Segment Start: DATA FOR REVIEW

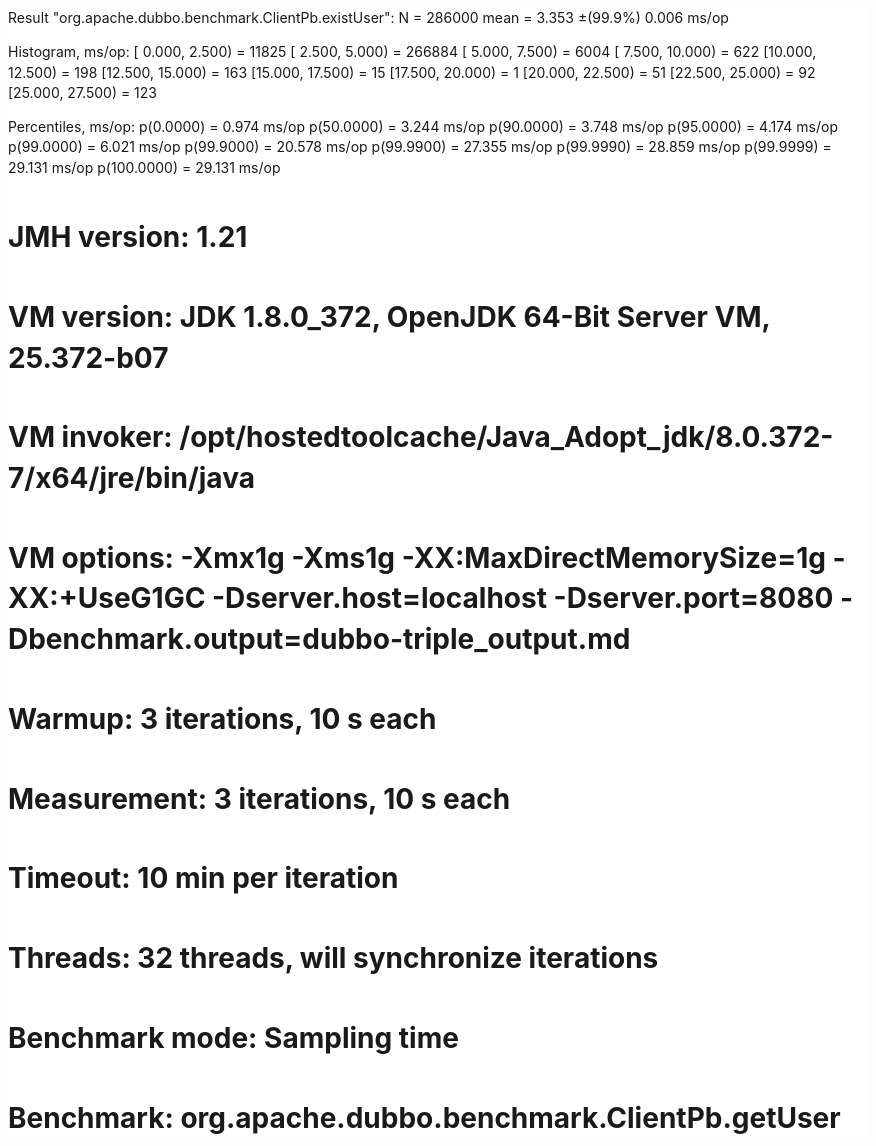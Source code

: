 

Result "org.apache.dubbo.benchmark.ClientPb.existUser":
  N = 286000
  mean =      3.353 ±(99.9%) 0.006 ms/op

  Histogram, ms/op:
    [ 0.000,  2.500) = 11825 
    [ 2.500,  5.000) = 266884 
    [ 5.000,  7.500) = 6004 
    [ 7.500, 10.000) = 622 
    [10.000, 12.500) = 198 
    [12.500, 15.000) = 163 
    [15.000, 17.500) = 15 
    [17.500, 20.000) = 1 
    [20.000, 22.500) = 51 
    [22.500, 25.000) = 92 
    [25.000, 27.500) = 123 

  Percentiles, ms/op:
      p(0.0000) =      0.974 ms/op
     p(50.0000) =      3.244 ms/op
     p(90.0000) =      3.748 ms/op
     p(95.0000) =      4.174 ms/op
     p(99.0000) =      6.021 ms/op
     p(99.9000) =     20.578 ms/op
     p(99.9900) =     27.355 ms/op
     p(99.9990) =     28.859 ms/op
     p(99.9999) =     29.131 ms/op
    p(100.0000) =     29.131 ms/op


# JMH version: 1.21
# VM version: JDK 1.8.0_372, OpenJDK 64-Bit Server VM, 25.372-b07
# VM invoker: /opt/hostedtoolcache/Java_Adopt_jdk/8.0.372-7/x64/jre/bin/java
# VM options: -Xmx1g -Xms1g -XX:MaxDirectMemorySize=1g -XX:+UseG1GC -Dserver.host=localhost -Dserver.port=8080 -Dbenchmark.output=dubbo-triple_output.md
# Warmup: 3 iterations, 10 s each
# Measurement: 3 iterations, 10 s each
# Timeout: 10 min per iteration
# Threads: 32 threads, will synchronize iterations
# Benchmark mode: Sampling time
# Benchmark: org.apache.dubbo.benchmark.ClientPb.getUser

Segment End: DATA FOR REVIEW

THE PROBLEM: Type out the entries again without a single change, and leave the pictures out.

RESULT OF THE EXERCISE:
Source code

: 

Result "org.apache.dubbo.benchmark.ClientPb.existUser":
  N = 286000
  mean =      3.353 ±(99.9%) 0.006 ms/op

  Histogram, ms/op:
    [ 0.000,  2.500) = 11825 
    [ 2.500,  5.000) = 266884 
    [ 5.000,  7.500) = 6004 
    [ 7.500, 10.000) = 622 
    [10.000, 12.500) = 198 
    [12.500, 15.000) = 163 
    [15.000, 17.500) = 15 
    [17.500, 20.000) = 1 
    [20.000, 22.500) = 51 
    [22.500, 25.000) = 92 
    [25.000, 27.500) = 123 

  Percentiles, ms/op:
      p(0.0000) =      0.974 ms/op
     p(50.0000) =      3.244 ms/op
     p(90.0000) =      3.748 ms/op
     p(95.0000) =      4.174 ms/op
     p(99.0000) =      6.021 ms/op
     p(99.9000) =     20.578 ms/op
     p(99.9900) =     27.355 ms/op
     p(99.9990) =     28.859 ms/op
     p(99.9999) =     29.131 ms/op
    p(100.0000) =     29.131 ms/op


# JMH version: 1.21
# VM version: JDK 1.8.0_372, OpenJDK 64-Bit Server VM, 25.372-b07
# VM invoker: /opt/hostedtoolcache/Java_Adopt_jdk/8.0.372-7/x64/jre/bin/java
# VM options: -Xmx1g -Xms1g -XX:MaxDirectMemorySize=1g -XX:+UseG1GC -Dserver.host=localhost -Dserver.port=8080 -Dbenchmark.output=dubbo-triple_output.md
# Warmup: 3 iterations, 10 s each
# Measurement: 3 iterations, 10 s each
# Timeout: 10 min per iteration
# Threads: 32 threads, will synchronize iterations
# Benchmark mode: Sampling time
# Benchmark: org.apache.dubbo.benchmark.ClientPb.getUser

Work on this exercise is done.